START Data section

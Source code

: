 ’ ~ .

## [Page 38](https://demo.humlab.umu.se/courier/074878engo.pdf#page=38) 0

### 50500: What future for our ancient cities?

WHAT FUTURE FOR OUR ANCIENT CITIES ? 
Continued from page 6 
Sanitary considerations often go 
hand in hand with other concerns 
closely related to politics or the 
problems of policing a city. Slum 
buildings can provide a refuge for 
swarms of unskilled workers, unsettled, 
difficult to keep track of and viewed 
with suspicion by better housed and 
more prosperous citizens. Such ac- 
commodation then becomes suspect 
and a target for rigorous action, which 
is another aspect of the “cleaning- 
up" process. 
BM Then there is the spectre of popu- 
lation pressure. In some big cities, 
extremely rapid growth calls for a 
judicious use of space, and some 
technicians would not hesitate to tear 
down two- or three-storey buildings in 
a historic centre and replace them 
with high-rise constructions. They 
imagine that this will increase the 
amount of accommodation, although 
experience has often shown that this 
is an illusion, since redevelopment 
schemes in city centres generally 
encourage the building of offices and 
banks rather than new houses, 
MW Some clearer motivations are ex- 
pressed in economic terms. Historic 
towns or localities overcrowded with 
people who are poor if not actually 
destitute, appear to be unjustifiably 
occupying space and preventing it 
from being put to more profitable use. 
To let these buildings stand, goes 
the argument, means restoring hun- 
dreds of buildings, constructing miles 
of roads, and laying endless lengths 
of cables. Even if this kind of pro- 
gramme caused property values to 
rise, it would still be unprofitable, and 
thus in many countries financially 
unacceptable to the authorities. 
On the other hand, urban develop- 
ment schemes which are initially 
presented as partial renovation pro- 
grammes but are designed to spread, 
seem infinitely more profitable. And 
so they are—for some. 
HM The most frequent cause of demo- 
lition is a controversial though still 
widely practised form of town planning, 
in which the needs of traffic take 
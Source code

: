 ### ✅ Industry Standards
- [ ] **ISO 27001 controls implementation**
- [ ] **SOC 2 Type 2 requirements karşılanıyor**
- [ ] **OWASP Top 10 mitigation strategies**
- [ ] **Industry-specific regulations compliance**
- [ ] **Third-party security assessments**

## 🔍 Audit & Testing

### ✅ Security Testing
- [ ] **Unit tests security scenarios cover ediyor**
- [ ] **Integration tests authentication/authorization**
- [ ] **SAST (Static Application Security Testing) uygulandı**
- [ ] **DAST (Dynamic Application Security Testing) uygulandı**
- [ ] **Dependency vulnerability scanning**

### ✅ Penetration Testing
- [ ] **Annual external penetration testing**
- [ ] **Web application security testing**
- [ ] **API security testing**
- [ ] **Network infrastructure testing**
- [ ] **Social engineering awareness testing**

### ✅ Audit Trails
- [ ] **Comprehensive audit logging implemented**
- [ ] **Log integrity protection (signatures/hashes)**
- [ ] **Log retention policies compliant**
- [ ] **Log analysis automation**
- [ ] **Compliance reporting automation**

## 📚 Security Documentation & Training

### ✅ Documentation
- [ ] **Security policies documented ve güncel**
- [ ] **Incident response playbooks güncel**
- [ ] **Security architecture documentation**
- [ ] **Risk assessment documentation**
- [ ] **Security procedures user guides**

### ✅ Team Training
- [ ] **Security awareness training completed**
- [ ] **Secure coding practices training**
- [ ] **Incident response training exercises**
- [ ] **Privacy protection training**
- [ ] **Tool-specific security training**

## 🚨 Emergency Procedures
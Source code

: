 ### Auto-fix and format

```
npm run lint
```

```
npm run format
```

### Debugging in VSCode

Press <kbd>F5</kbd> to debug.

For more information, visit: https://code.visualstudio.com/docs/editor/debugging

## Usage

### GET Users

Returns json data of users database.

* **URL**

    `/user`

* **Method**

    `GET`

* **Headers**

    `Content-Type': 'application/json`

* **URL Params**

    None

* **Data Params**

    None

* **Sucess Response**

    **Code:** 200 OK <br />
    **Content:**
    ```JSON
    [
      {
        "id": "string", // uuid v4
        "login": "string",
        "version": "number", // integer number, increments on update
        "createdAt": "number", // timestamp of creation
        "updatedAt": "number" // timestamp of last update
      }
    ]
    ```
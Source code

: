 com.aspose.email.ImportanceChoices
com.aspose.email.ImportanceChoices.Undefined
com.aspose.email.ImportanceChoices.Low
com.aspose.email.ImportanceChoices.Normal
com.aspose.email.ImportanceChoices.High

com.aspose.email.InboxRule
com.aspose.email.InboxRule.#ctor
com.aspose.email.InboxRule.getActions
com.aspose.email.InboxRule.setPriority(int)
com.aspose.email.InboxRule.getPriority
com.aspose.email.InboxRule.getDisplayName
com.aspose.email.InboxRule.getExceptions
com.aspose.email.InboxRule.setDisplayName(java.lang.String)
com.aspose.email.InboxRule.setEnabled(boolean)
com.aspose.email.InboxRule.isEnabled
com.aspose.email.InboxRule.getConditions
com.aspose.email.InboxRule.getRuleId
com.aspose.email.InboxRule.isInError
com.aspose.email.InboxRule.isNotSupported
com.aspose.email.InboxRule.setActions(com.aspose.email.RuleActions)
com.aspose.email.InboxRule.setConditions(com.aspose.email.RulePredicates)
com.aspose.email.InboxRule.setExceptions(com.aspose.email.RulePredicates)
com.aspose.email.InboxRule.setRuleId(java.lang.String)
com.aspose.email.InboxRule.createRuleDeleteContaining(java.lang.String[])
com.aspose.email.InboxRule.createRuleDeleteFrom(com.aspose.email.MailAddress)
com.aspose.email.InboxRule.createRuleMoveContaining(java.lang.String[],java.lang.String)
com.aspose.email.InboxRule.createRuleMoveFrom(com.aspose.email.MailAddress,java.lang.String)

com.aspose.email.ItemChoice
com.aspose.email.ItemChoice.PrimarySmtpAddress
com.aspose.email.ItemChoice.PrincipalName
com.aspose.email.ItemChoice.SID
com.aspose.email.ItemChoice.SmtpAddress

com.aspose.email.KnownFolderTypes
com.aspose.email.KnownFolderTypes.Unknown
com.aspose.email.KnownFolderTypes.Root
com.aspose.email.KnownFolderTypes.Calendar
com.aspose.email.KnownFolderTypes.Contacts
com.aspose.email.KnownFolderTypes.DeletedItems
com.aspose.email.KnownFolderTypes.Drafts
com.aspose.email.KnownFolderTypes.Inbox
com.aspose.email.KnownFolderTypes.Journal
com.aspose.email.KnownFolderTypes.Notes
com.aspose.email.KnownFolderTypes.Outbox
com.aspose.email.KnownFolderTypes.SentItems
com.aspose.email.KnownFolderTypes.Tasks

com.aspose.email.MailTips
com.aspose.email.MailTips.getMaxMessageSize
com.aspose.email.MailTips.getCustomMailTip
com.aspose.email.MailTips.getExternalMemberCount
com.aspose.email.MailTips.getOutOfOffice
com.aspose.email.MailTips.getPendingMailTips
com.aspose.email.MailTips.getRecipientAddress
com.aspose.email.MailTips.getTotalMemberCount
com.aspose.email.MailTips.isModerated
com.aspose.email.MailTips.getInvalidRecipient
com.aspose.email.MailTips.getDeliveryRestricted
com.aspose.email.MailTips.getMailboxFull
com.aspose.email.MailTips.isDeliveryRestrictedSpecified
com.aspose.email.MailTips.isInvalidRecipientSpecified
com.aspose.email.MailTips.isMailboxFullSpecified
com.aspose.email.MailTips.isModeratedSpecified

END Data section

What is being asked:
Filter the listing above, keeping only the lines with "specific".

Solved problem:
- [ ] **Industry-specific regulations compliance**
- [ ] **Tool-specific security training**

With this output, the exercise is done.